Collecting Information From People

People Know Less Than They Think

It ain’t what you don’t know that gets you into trouble. It’s what you know for sure that just ain’t so.

— commonly attributed to Mark Twain

When you’re diagnosing an intermittent problem you haven’t seen yourself, you rely on the observations of others. But people’s memories and technical skills vary greatly. A tricky situation is when someone who’s reasonably technical has already diagnosed the problem for you, but they’re wrong.

Device A is acting up. Joe replaces a switch and Device A works better again, at least for a while. The old switch tests good, but since replacing it fixed the problem, Joe concludes the switch was the problem. When the failure recurs, Joe replaces the switch again, and it gets better. “Man, that thing is sure going through switches,” Joe says as he tosses a second perfectly-good switch into the bin. What Joe doesn’t realize is that each time he replaced the switch, he had to remove a control panel, which jiggled all of the wires on the panel and temporarily reconnected a bad crimp joint on a quick-disconnect a foot away. But he’ll swear up and down that the switch was the problem. And thus begins the myth of the machine that eats switches.

Unscrewing the panel, moving the panel around, replacing the switch, and putting the whole thing back together made the problem go away — temporarily. All you know is that one of those things helped — and only temporarily. The old switch testing good, and the new switch “failing” soon after installation are red flags. To narrow it down further requires further detailed testing.
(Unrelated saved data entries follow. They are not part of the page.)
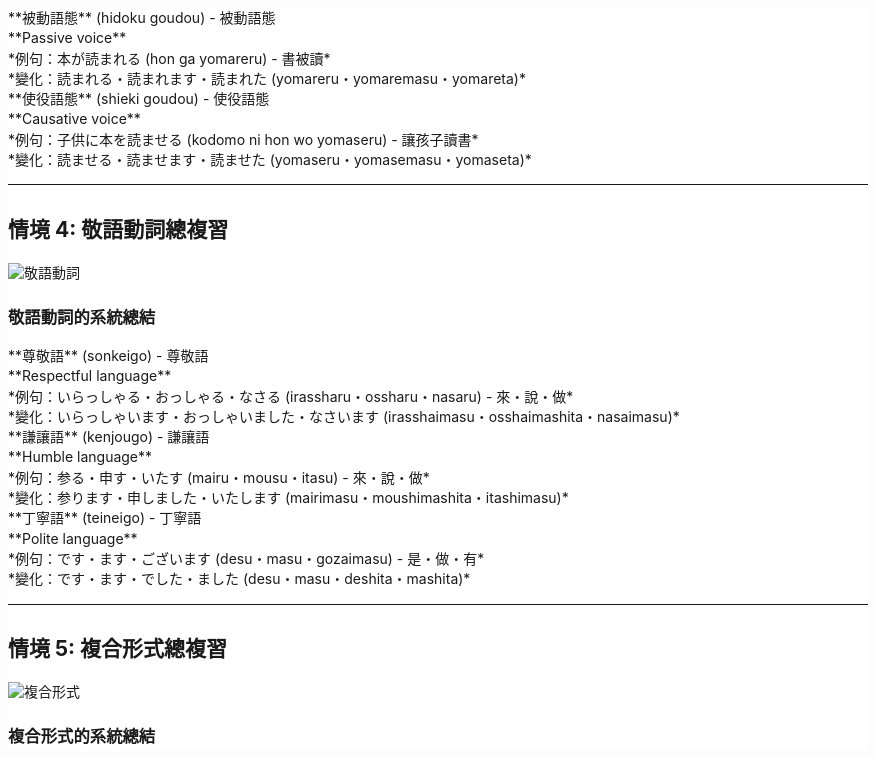 <div style="text-align: left">  
**被動語態** (hidoku goudou) - 被動語態  <br>
**Passive voice**  <br>
*例句：本が読まれる (hon ga yomareru) - 書被讀*  <br>
*變化：読まれる・読まれます・読まれた (yomareru・yomaremasu・yomareta)*  <br>
</div>  

<div style="text-align: left">  
**使役語態** (shieki goudou) - 使役語態  <br>
**Causative voice**  <br>
*例句：子供に本を読ませる (kodomo ni hon wo yomaseru) - 讓孩子讀書*  <br>
*變化：読ませる・読ませます・読ませた (yomaseru・yomasemasu・yomaseta)*  <br>
</div>  

---

## 情境 4: 敬語動詞總複習

![敬語動詞](https://images.unsplash.com/photo-1571019613454-1cb2f99b2d8b?w=800&h=400&fit=crop&crop=center)


### 敬語動詞的系統總結

<div style="text-align: left">  
**尊敬語** (sonkeigo) - 尊敬語  <br>
**Respectful language**  <br>
*例句：いらっしゃる・おっしゃる・なさる (irassharu・ossharu・nasaru) - 來・說・做*  <br>
*變化：いらっしゃいます・おっしゃいました・なさいます (irasshaimasu・osshaimashita・nasaimasu)*  <br>
</div>  

<div style="text-align: left">  
**謙讓語** (kenjougo) - 謙讓語  <br>
**Humble language**  <br>
*例句：参る・申す・いたす (mairu・mousu・itasu) - 來・說・做*  <br>
*變化：参ります・申しました・いたします (mairimasu・moushimashita・itashimasu)*  <br>
</div>  

<div style="text-align: left">  
**丁寧語** (teineigo) - 丁寧語  <br>
**Polite language**  <br>
*例句：です・ます・ございます (desu・masu・gozaimasu) - 是・做・有*  <br>
*變化：です・ます・でした・ました (desu・masu・deshita・mashita)*  <br>
</div>  

---

## 情境 5: 複合形式總複習

![複合形式](https://images.unsplash.com/photo-1507003211169-0a1dd7228f2d?w=800&h=400&fit=crop&crop=center)


### 複合形式的系統總結
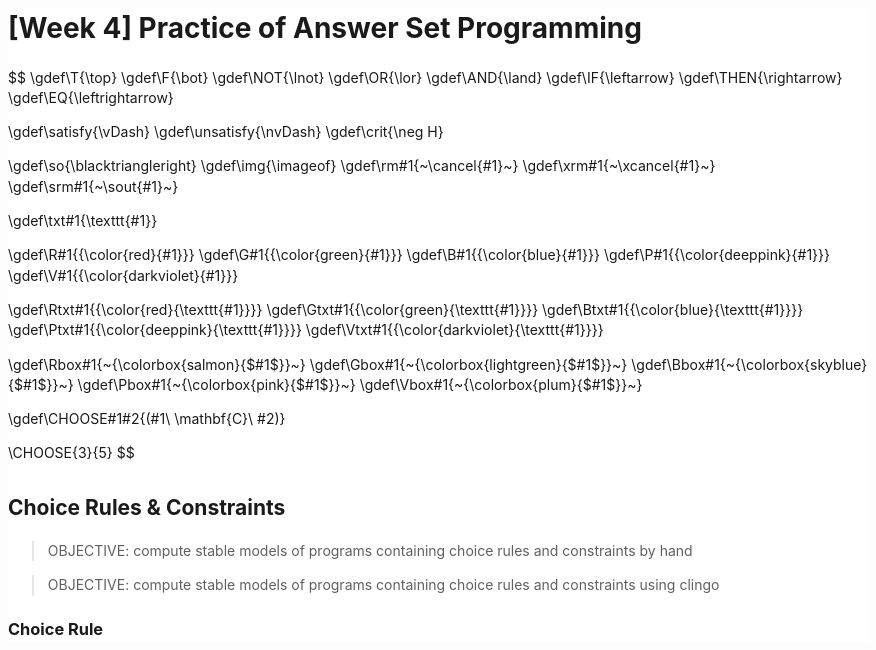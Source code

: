 # [Week 4] Practice of Answer Set Programming

$$
\gdef\T{\top}
\gdef\F{\bot}
\gdef\NOT{\lnot}
\gdef\OR{\lor}
\gdef\AND{\land}
\gdef\IF{\leftarrow}
\gdef\THEN{\rightarrow}
\gdef\EQ{\leftrightarrow}

\gdef\satisfy{\vDash}
\gdef\unsatisfy{\nvDash}
\gdef\crit{\neg H}

\gdef\so{\blacktriangleright}
\gdef\img{\imageof}
\gdef\rm#1{~\cancel{#1}~}
\gdef\xrm#1{~\xcancel{#1}~}
\gdef\srm#1{~\sout{#1}~}

\gdef\txt#1{\texttt{#1}}

\gdef\R#1{{\color{red}{#1}}}
\gdef\G#1{{\color{green}{#1}}}
\gdef\B#1{{\color{blue}{#1}}}
\gdef\P#1{{\color{deeppink}{#1}}}
\gdef\V#1{{\color{darkviolet}{#1}}}

\gdef\Rtxt#1{{\color{red}{\texttt{#1}}}}
\gdef\Gtxt#1{{\color{green}{\texttt{#1}}}}
\gdef\Btxt#1{{\color{blue}{\texttt{#1}}}}
\gdef\Ptxt#1{{\color{deeppink}{\texttt{#1}}}}
\gdef\Vtxt#1{{\color{darkviolet}{\texttt{#1}}}}

\gdef\Rbox#1{~{\colorbox{salmon}{$#1$}}~}
\gdef\Gbox#1{~{\colorbox{lightgreen}{$#1$}}~}
\gdef\Bbox#1{~{\colorbox{skyblue}{$#1$}}~}
\gdef\Pbox#1{~{\colorbox{pink}{$#1$}}~}
\gdef\Vbox#1{~{\colorbox{plum}{$#1$}}~}

\gdef\CHOOSE#1#2{(#1\ \mathbf{C}\ #2)}

\CHOOSE{3}{5}
$$

## Choice Rules & Constraints

> OBJECTIVE: compute stable models of programs containing choice rules and constraints by hand

> OBJECTIVE: compute stable models of programs containing choice rules and constraints using clingo

### Choice Rule
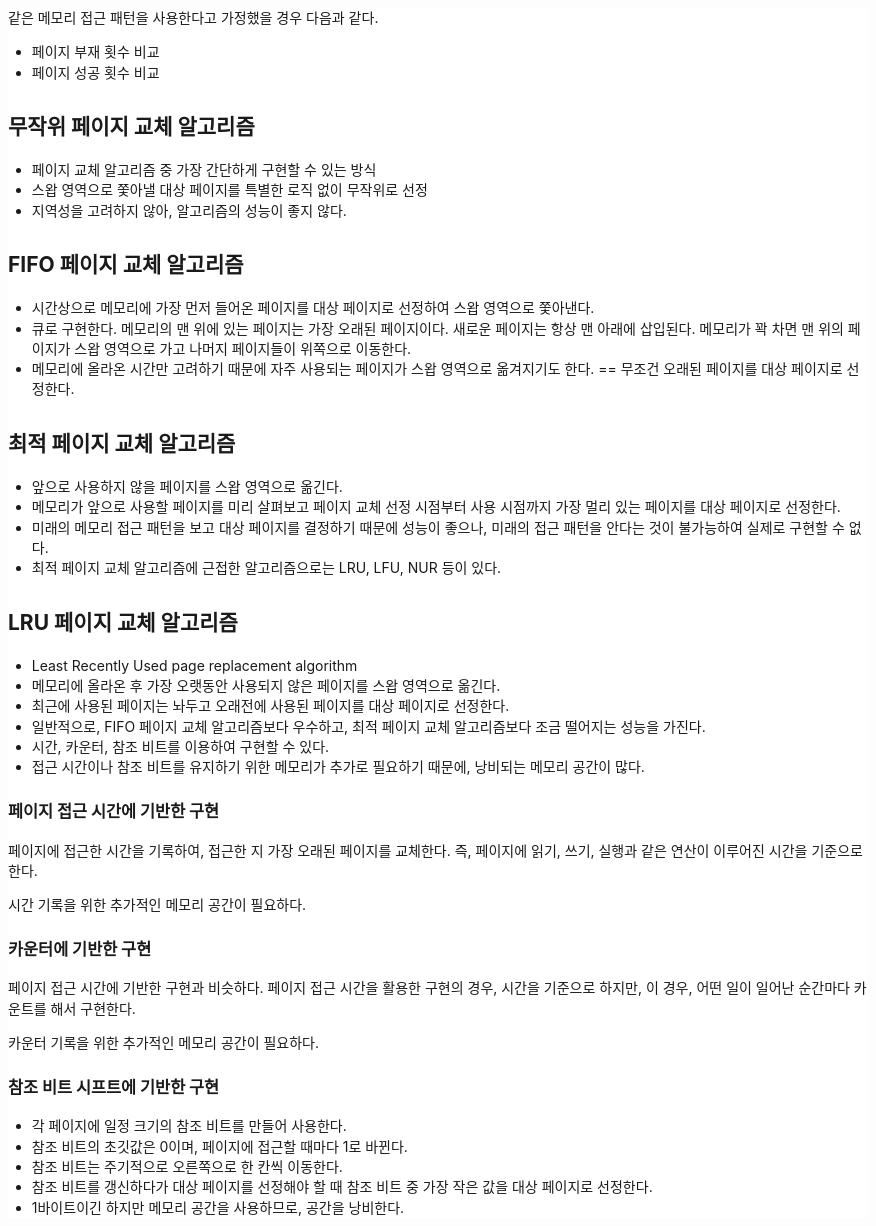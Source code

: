 같은 메모리 접근 패턴을 사용한다고 가정했을 경우 다음과 같다.

- 페이지 부재 횟수 비교
- 페이지 성공 횟수 비교

## 무작위 페이지 교체 알고리즘

- 페이지 교체 알고리즘 중 가장 간단하게 구현할 수 있는 방식
- 스왑 영역으로 쫓아낼 대상 페이지를 특별한 로직 없이 무작위로 선정
- 지역성을 고려하지 않아, 알고리즘의 성능이 좋지 않다.

## FIFO 페이지 교체 알고리즘

- 시간상으로 메모리에 가장 먼저 들어온 페이지를 대상 페이지로 선정하여 스왑 영역으로 쫓아낸다.
- 큐로 구현한다. 메모리의 맨 위에 있는 페이지는 가장 오래된 페이지이다. 새로운 페이지는 항상 맨 아래에 삽입된다. 메모리가 꽉 차면 맨 위의 페이지가 스왑 영역으로 가고 나머지 페이지들이 위쪽으로 이동한다.
- 메모리에 올라온 시간만 고려하기 때문에 자주 사용되는 페이지가 스왑 영역으로 옮겨지기도 한다. == 무조건 오래된 페이지를 대상 페이지로 선정한다.

## 최적 페이지 교체 알고리즘

- 앞으로 사용하지 않을 페이지를 스왑 영역으로 옮긴다.
- 메모리가 앞으로 사용할 페이지를 미리 살펴보고 페이지 교체 선정 시점부터 사용 시점까지 가장 멀리 있는 페이지를 대상 페이지로 선정한다.
- 미래의 메모리 접근 패턴을 보고 대상 페이지를 결정하기 때문에 성능이 좋으나, 미래의 접근 패턴을 안다는 것이 불가능하여 실제로 구현할 수 없다.
- 최적 페이지 교체 알고리즘에 근접한 알고리즘으로는 LRU, LFU, NUR 등이 있다.

## LRU 페이지 교체 알고리즘

- Least Recently Used page replacement algorithm
- 메모리에 올라온 후 가장 오랫동안 사용되지 않은 페이지를 스왑 영역으로 옮긴다.
- 최근에 사용된 페이지는 놔두고 오래전에 사용된 페이지를 대상 페이지로 선정한다.
- 일반적으로, FIFO 페이지 교체 알고리즘보다 우수하고, 최적 페이지 교체 알고리즘보다 조금 떨어지는 성능을 가진다.
- 시간, 카운터, 참조 비트를 이용하여 구현할 수 있다.
- 접근 시간이나 참조 비트를 유지하기 위한 메모리가 추가로 필요하기 때문에, 낭비되는 메모리 공간이 많다.

### 페이지 접근 시간에 기반한 구현

페이지에 접근한 시간을 기록하여, 접근한 지 가장 오래된 페이지를 교체한다. 즉, 페이지에 읽기, 쓰기, 실행과 같은 연산이 이루어진 시간을 기준으로 한다.

시간 기록을 위한 추가적인 메모리 공간이 필요하다.

### 카운터에 기반한 구현

페이지 접근 시간에 기반한 구현과 비슷하다. 페이지 접근 시간을 활용한 구현의 경우, 시간을 기준으로 하지만, 이 경우, 어떤 일이 일어난 순간마다 카운트를 해서 구현한다.

카운터 기록을 위한 추가적인 메모리 공간이 필요하다.

### 참조 비트 시프트에 기반한 구현

- 각 페이지에 일정 크기의 참조 비트를 만들어 사용한다.
- 참조 비트의 초깃값은 0이며, 페이지에 접근할 때마다 1로 바뀐다.
- 참조 비트는 주기적으로 오른쪽으로 한 칸씩 이동한다.
- 참조 비트를 갱신하다가 대상 페이지를 선정해야 할 때 참조 비트 중 가장 작은 값을 대상 페이지로 선정한다.
- 1바이트이긴 하지만 메모리 공간을 사용하므로, 공간을 낭비한다.

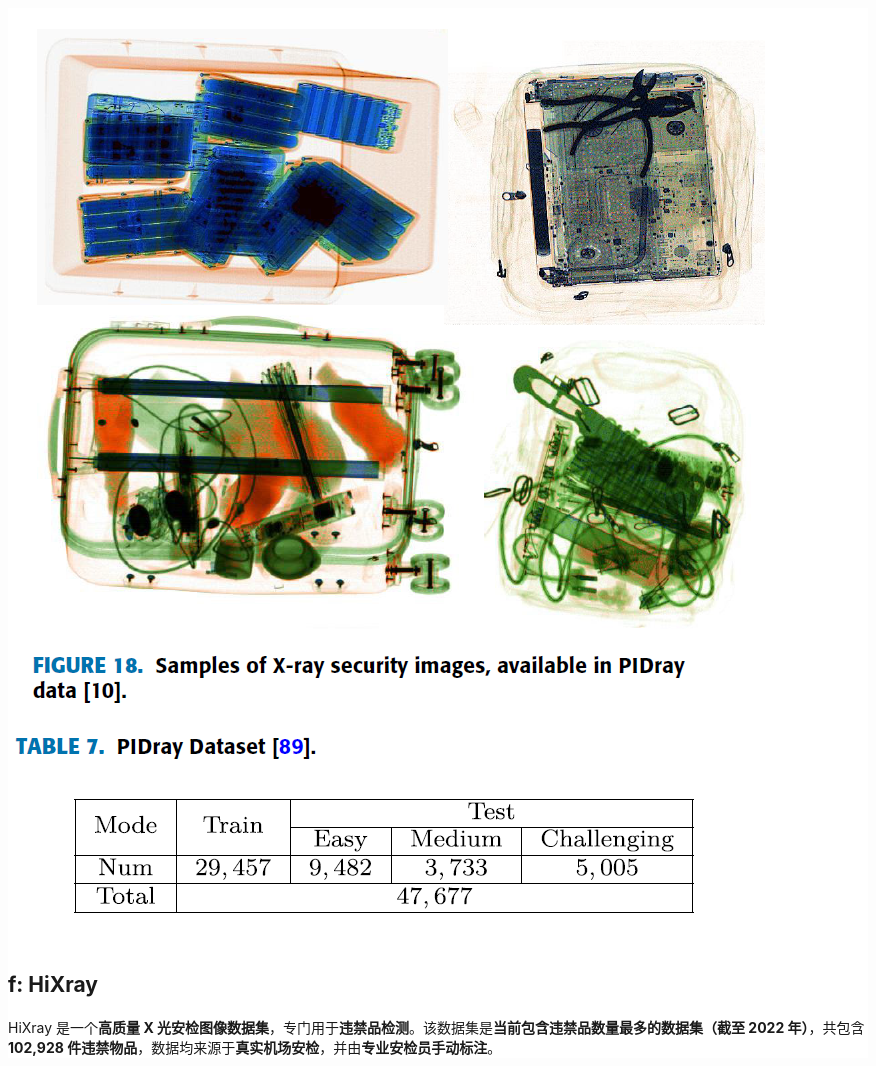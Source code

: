 ![alt text](PIDray.png)
![alt text](PIDrayCount.png)

## f: HiXray
HiXray 是一个**高质量 X 光安检图像数据集**，专门用于**违禁品检测**。该数据集是**当前包含违禁品数量最多的数据集（截至 2022 年）**，共包含 **102,928 件违禁物品**，数据均来源于**真实机场安检**，并由**专业安检员手动标注**。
People Know More Than They Think

Tom and Ray Magliozzi of Car Talk fame were great at this: a caller’s car makes a noise. After the have-the-caller-make-the-noise-over-the-phone bit, they’d start asking questions. When does it happen? “It only happens when I go to my sister’s house.” It’s pretty unlikely the part making the noise knows it’s at her sister’s house, so the lazy troubleshooter ignores this information. But the smart troubleshooter, like Tom and Ray, asks more questions. What’s special about the trip to the sister’s house? Is it the only time the car gets driven for longer than 20 minutes? Does the sister live on a crappy road full of potholes? Or is there a really sharp uphill turn into the sister’s driveway that requires accelerating the car at full steering lock, revealing the real problem — a bad CV joint?

The Kernel of Truth

People are better at reporting observations than they are at explaining them. This is the basis of mythology: the volcano erupted because the gods are angry because you didn’t sacrifice enough goats. Just because we now know that volcanic activity isn’t appreciably influenced by killing livestock, doesn’t mean the volcano didn’t erupt.

In the case of the load manager, the firefighters driving the engines said that things got worse when they switched on more stuff (lights, sirens, etc.). They figured that the load manager must have been getting overloaded, so it started shedding loads. That’s not a crazy theory — after all, that’s what a load manager does. But the theory was wrong, and it led them down a very expensive path that did nothing to fix the problem.

When I examined things more closely, I found that a) the load manager has no measure of how much load is on its outputs, and b) it wasn’t actually trying to shed any loads. So I knew their explanation was wrong (also because the previous repairs hadn’t helped). However, this only disproved their explanation — not their original observations that turning on more switches made things worse.

It turns out that things did get worse when more loads were switched on — but not because of excessive loads. It was because turning on more control switches put more current through the single ground wire that served all of the low-current control switches on that panel, AND that wire had a marginal connection in the loom, AND the load manager input circuit was particularly sensitive to imperfectly-grounded control switches.